» What the exercise asks: Scan the listing below. Return every line containing the string "python".

» Data for processing:
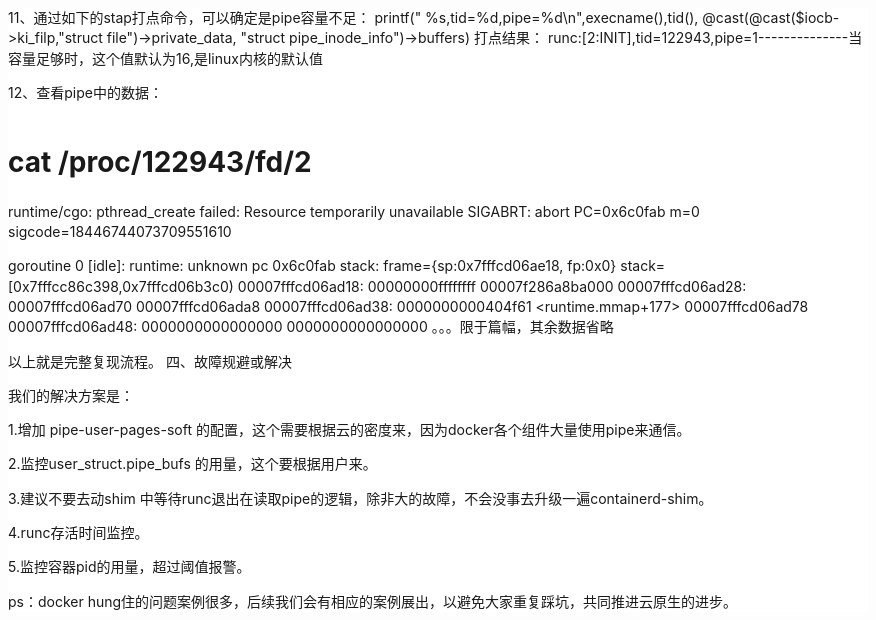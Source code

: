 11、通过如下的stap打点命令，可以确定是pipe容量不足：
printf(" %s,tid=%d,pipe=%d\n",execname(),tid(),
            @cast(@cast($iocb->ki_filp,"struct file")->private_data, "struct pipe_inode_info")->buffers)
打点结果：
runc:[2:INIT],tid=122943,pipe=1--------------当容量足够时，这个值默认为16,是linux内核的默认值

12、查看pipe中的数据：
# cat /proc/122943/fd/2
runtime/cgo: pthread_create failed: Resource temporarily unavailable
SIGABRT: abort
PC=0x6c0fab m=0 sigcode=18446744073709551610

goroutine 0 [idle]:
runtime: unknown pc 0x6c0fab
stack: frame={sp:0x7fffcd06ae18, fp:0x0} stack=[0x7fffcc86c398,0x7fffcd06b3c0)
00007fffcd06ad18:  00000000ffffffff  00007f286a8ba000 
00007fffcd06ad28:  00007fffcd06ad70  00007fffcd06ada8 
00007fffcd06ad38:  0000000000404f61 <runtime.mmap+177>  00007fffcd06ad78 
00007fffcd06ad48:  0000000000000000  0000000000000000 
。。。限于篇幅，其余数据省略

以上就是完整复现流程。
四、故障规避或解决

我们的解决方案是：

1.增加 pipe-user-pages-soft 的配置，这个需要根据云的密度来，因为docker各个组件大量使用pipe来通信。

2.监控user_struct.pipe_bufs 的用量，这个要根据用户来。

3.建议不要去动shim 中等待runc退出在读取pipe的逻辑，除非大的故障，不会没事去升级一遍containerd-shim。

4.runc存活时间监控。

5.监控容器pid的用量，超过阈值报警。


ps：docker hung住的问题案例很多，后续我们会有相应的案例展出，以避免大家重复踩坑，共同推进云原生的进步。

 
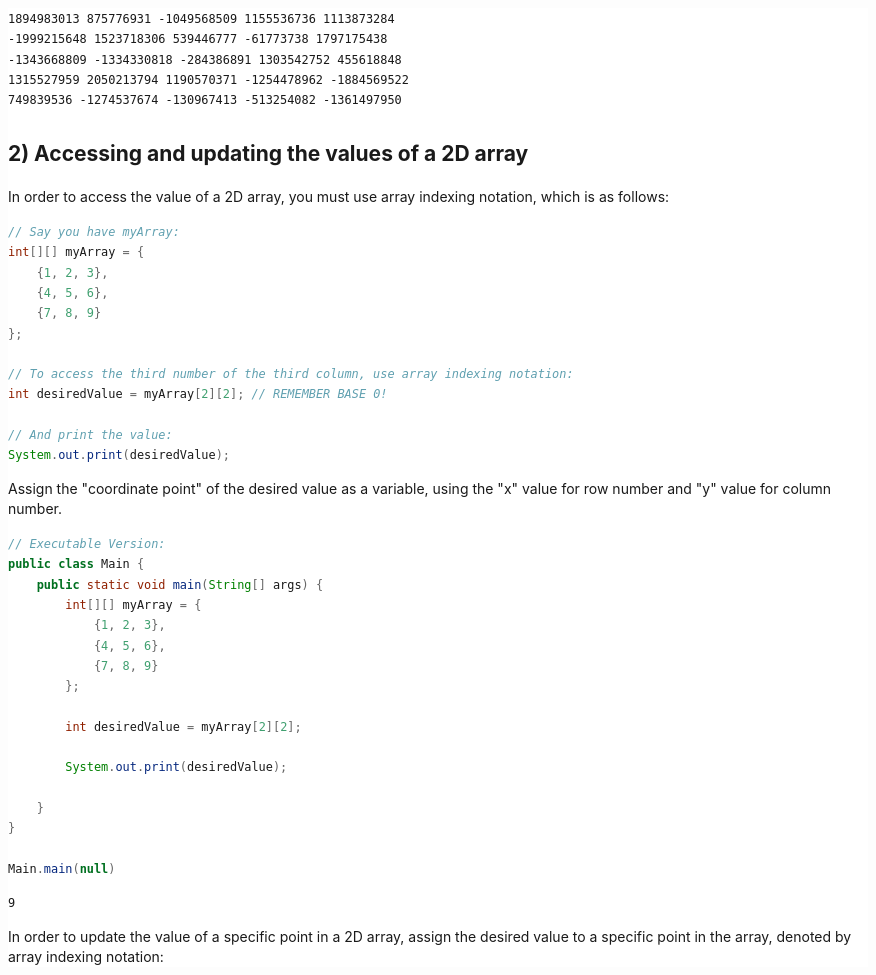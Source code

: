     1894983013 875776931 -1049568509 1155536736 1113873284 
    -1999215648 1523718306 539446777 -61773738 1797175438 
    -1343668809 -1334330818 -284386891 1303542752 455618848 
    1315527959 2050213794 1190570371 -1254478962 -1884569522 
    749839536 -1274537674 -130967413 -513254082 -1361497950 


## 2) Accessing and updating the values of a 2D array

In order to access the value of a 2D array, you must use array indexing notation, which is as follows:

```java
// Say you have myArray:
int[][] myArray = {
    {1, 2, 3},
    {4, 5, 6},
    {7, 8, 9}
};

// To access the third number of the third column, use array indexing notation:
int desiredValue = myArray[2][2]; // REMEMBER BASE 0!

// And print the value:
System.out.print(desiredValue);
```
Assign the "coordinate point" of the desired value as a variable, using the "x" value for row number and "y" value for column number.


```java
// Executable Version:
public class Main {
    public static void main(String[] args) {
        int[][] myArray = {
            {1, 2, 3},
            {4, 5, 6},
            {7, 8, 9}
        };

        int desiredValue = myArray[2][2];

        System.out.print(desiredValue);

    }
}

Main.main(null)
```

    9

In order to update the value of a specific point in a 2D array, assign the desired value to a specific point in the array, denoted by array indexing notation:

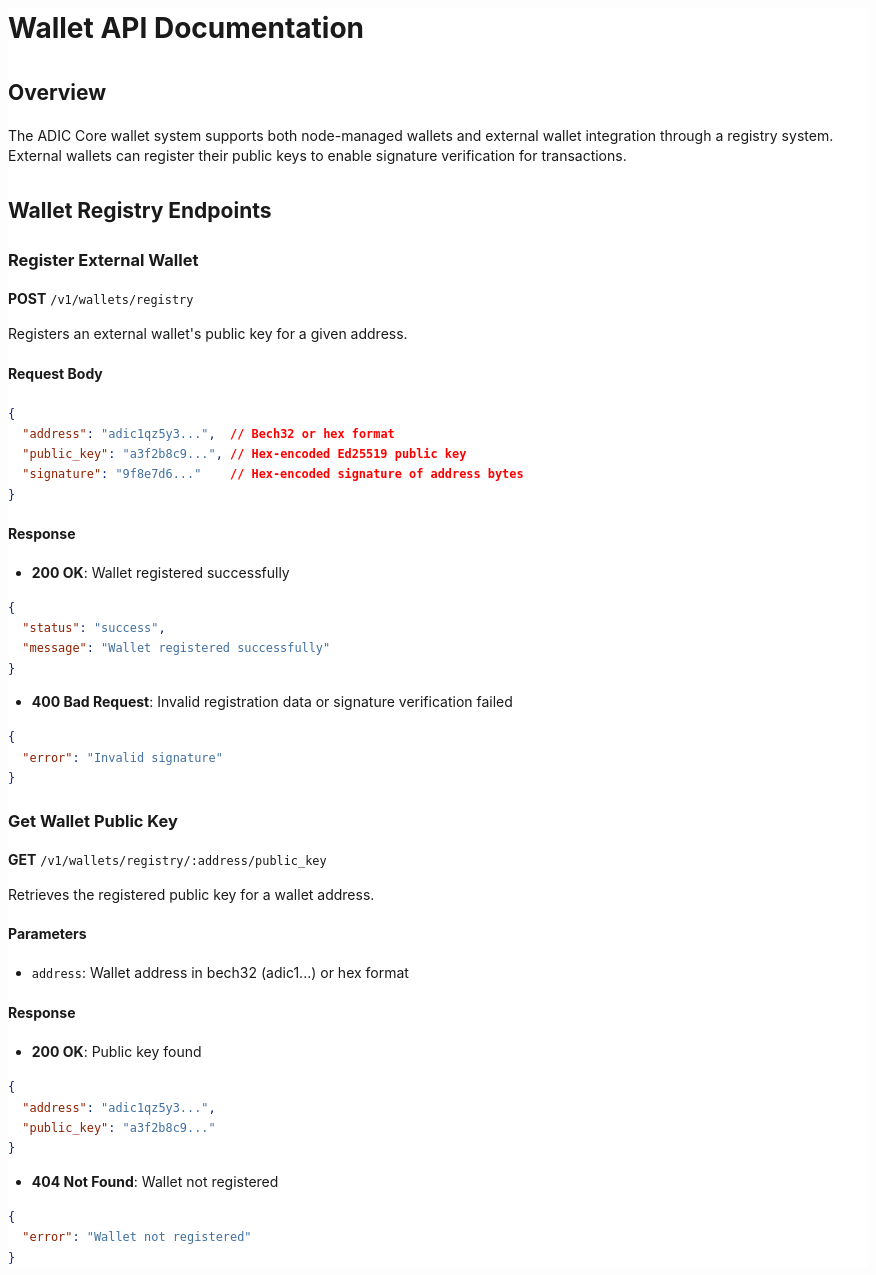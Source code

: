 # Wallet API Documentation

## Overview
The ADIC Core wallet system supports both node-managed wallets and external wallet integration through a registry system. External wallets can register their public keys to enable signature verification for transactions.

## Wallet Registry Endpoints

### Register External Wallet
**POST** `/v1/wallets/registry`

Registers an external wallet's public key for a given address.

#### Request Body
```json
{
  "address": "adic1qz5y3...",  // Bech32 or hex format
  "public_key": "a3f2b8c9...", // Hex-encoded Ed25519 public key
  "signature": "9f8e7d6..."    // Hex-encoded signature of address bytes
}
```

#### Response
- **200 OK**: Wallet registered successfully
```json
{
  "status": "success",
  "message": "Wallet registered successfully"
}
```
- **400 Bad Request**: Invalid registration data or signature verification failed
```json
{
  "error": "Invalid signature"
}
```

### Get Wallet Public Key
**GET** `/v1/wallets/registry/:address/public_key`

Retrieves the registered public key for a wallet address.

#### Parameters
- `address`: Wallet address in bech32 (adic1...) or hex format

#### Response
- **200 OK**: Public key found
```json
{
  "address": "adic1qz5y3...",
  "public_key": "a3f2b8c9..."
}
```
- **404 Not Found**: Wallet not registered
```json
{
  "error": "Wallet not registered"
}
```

* * *

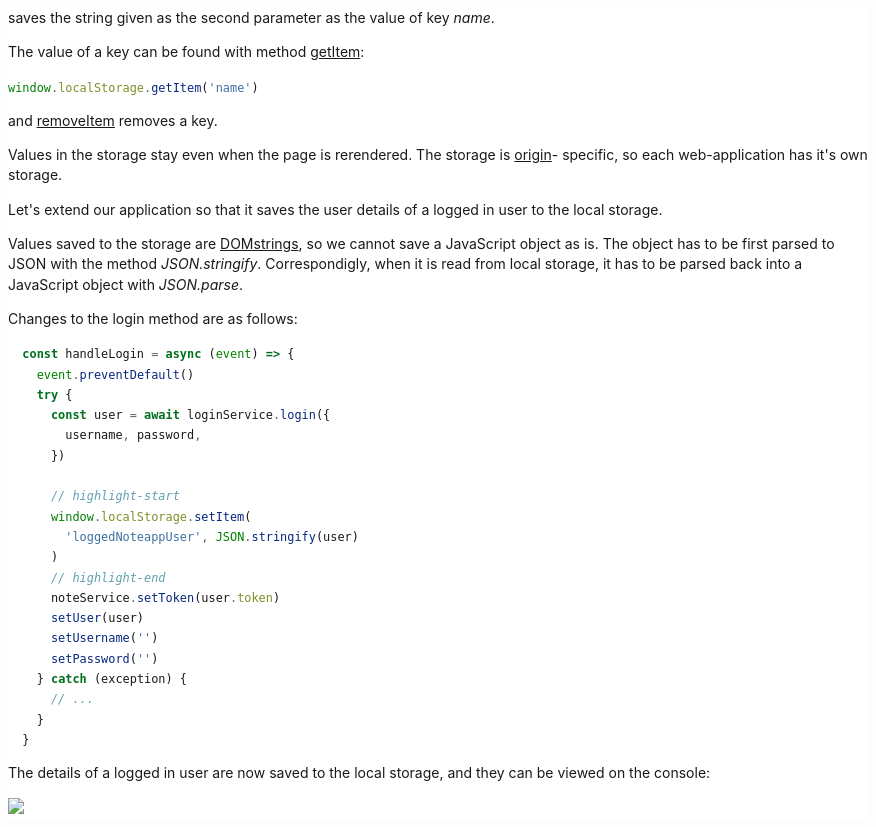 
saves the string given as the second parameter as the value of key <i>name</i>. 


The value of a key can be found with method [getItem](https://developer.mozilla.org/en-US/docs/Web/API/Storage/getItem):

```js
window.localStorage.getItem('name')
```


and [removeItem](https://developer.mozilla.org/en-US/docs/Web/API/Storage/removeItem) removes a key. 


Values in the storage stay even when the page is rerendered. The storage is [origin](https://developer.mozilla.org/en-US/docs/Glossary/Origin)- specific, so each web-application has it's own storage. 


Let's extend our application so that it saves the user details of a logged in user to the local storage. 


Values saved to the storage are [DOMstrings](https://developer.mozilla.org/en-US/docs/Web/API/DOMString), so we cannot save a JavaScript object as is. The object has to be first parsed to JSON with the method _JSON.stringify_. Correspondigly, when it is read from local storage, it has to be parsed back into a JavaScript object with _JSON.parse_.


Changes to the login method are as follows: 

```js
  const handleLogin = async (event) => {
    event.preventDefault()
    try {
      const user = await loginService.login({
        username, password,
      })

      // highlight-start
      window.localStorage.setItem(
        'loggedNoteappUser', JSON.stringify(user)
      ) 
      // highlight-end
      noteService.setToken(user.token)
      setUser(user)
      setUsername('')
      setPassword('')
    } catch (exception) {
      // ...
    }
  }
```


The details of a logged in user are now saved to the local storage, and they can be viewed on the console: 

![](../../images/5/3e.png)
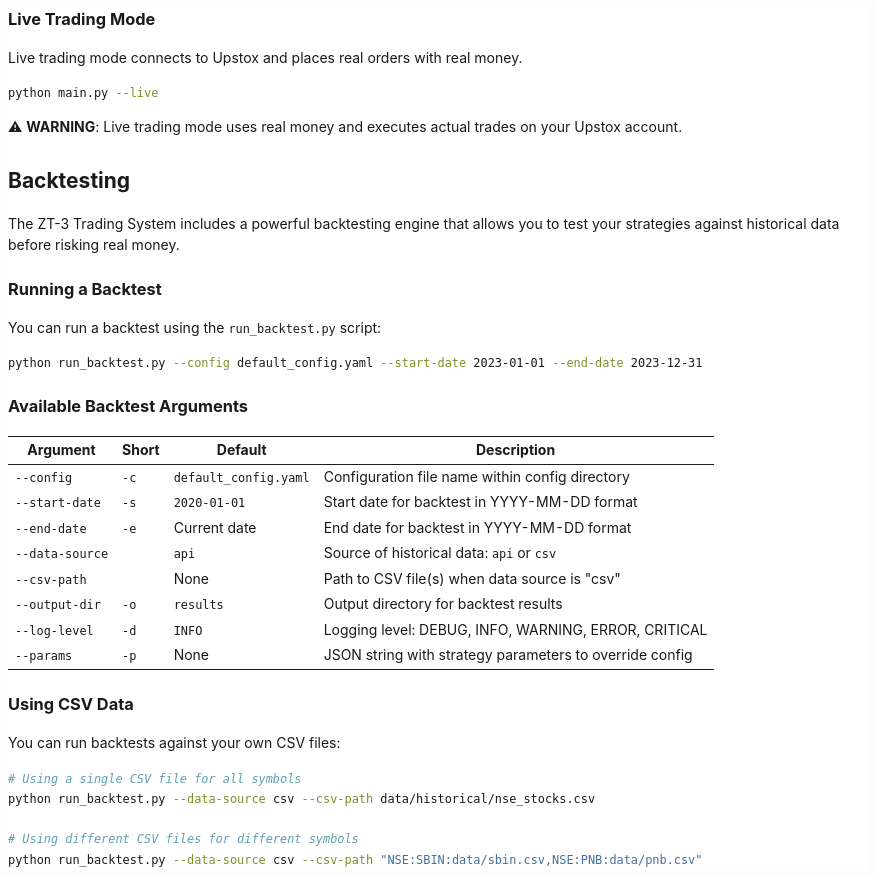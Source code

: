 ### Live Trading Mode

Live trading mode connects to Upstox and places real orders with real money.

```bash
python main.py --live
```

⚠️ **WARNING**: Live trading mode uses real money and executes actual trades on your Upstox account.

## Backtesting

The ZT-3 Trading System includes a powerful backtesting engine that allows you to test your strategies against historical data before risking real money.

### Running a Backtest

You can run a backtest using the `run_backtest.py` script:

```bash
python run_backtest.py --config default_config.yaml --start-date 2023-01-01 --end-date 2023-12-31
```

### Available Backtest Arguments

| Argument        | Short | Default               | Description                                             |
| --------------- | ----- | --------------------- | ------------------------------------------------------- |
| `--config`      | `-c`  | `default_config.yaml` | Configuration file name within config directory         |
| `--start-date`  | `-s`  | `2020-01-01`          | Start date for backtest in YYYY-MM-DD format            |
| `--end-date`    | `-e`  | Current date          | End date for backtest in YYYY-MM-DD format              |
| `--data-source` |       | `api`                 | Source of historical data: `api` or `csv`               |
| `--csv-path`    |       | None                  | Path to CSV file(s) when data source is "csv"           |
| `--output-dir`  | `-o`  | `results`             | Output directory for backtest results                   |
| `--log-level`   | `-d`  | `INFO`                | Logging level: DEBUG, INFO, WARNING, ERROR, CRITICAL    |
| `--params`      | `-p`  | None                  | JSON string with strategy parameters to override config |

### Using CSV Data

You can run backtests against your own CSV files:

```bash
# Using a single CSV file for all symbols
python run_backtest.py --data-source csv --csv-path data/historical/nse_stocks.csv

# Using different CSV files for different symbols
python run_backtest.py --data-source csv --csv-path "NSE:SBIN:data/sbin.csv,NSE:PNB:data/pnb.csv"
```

» Task answer:
python main.py --live
python run_backtest.py --config default_config.yaml --start-date 2023-01-01 --end-date 2023-12-31
python run_backtest.py --data-source csv --csv-path data/historical/nse_stocks.csv
python run_backtest.py --data-source csv --csv-path "NSE:SBIN:data/sbin.csv,NSE:PNB:data/pnb.csv"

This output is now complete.